Quantum Annealing for Combinatorial Clustering
Vaibhaw Kumar, Gideon Bass, Casey Tomlin, and Joseph Dulny III

TL;DR
This paper explores using quantum annealing to perform clustering by mapping the problem to a QUBO formulation, implementing algorithms on quantum hardware and classical solvers, and benchmarking against k-means.
Contribution
It introduces quantum annealing algorithms for clustering, demonstrating their implementation on hardware and classical solvers, and compares their performance with traditional methods.
Findings
Quantum annealing can be applied to clustering problems.
The proposed algorithms are benchmarked against k-means.
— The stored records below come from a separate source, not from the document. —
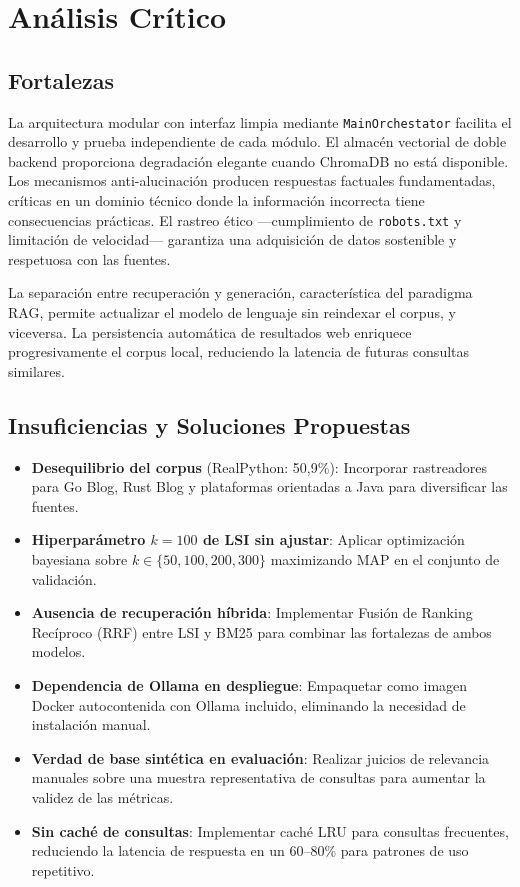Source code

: \documentclass[runningheads,a4paper]{llncs}
\begin{document}
\section{Análisis Crítico}

\subsection{Fortalezas}

La arquitectura modular con interfaz limpia mediante \texttt{MainOrchestator} facilita el desarrollo y prueba independiente de cada módulo. El almacén vectorial de doble backend proporciona degradación elegante cuando ChromaDB no está disponible. Los mecanismos anti-alucinación producen respuestas factuales fundamentadas, críticas en un dominio técnico donde la información incorrecta tiene consecuencias prácticas. El rastreo ético —cumplimiento de \texttt{robots.txt} y limitación de velocidad— garantiza una adquisición de datos sostenible y respetuosa con las fuentes.

La separación entre recuperación y generación, característica del paradigma RAG, permite actualizar el modelo de lenguaje sin reindexar el corpus, y viceversa. La persistencia automática de resultados web enriquece progresivamente el corpus local, reduciendo la latencia de futuras consultas similares.

\subsection{Insuficiencias y Soluciones Propuestas}

\begin{itemize}
\item \textbf{Desequilibrio del corpus} (RealPython: 50,9\%): Incorporar rastreadores para Go Blog, Rust Blog y plataformas orientadas a Java para diversificar las fuentes.
\item \textbf{Hiperparámetro $k=100$ de LSI sin ajustar}: Aplicar optimización bayesiana sobre $k \in \{50, 100, 200, 300\}$ maximizando MAP en el conjunto de validación.
\item \textbf{Ausencia de recuperación híbrida}: Implementar Fusión de Ranking Recíproco (RRF) entre LSI y BM25 para combinar las fortalezas de ambos modelos.
\item \textbf{Dependencia de Ollama en despliegue}: Empaquetar como imagen Docker autocontenida con Ollama incluido, eliminando la necesidad de instalación manual.
\item \textbf{Verdad de base sintética en evaluación}: Realizar juicios de relevancia manuales sobre una muestra representativa de consultas para aumentar la validez de las métricas.
\item \textbf{Sin caché de consultas}: Implementar caché LRU para consultas frecuentes, reduciendo la latencia de respuesta en un 60--80\% para patrones de uso repetitivo.
\end{itemize}
\end{document}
Quantum methods show potential advantages and limitations.
Abstract
Clustering is a powerful machine learning technique that groups "similar" data points based on their characteristics. Many clustering algorithms work by approximating the minimization of an objective function, namely the sum of within-the-cluster distances between points. The straightforward approach involves examining all the possible assignments of points to each of the clusters. This approach guarantees the solution will be a global minimum, however the number of possible assignments scales quickly with the number of data points and becomes computationally intractable even for very small datasets. In order to circumvent this issue, cost function minima are found using popular local-search based heuristic approaches such as k-means and hierarchical clustering. Due to their greedy nature, such techniques do not guarantee that a global minimum will be found and can lead to sub-optimal…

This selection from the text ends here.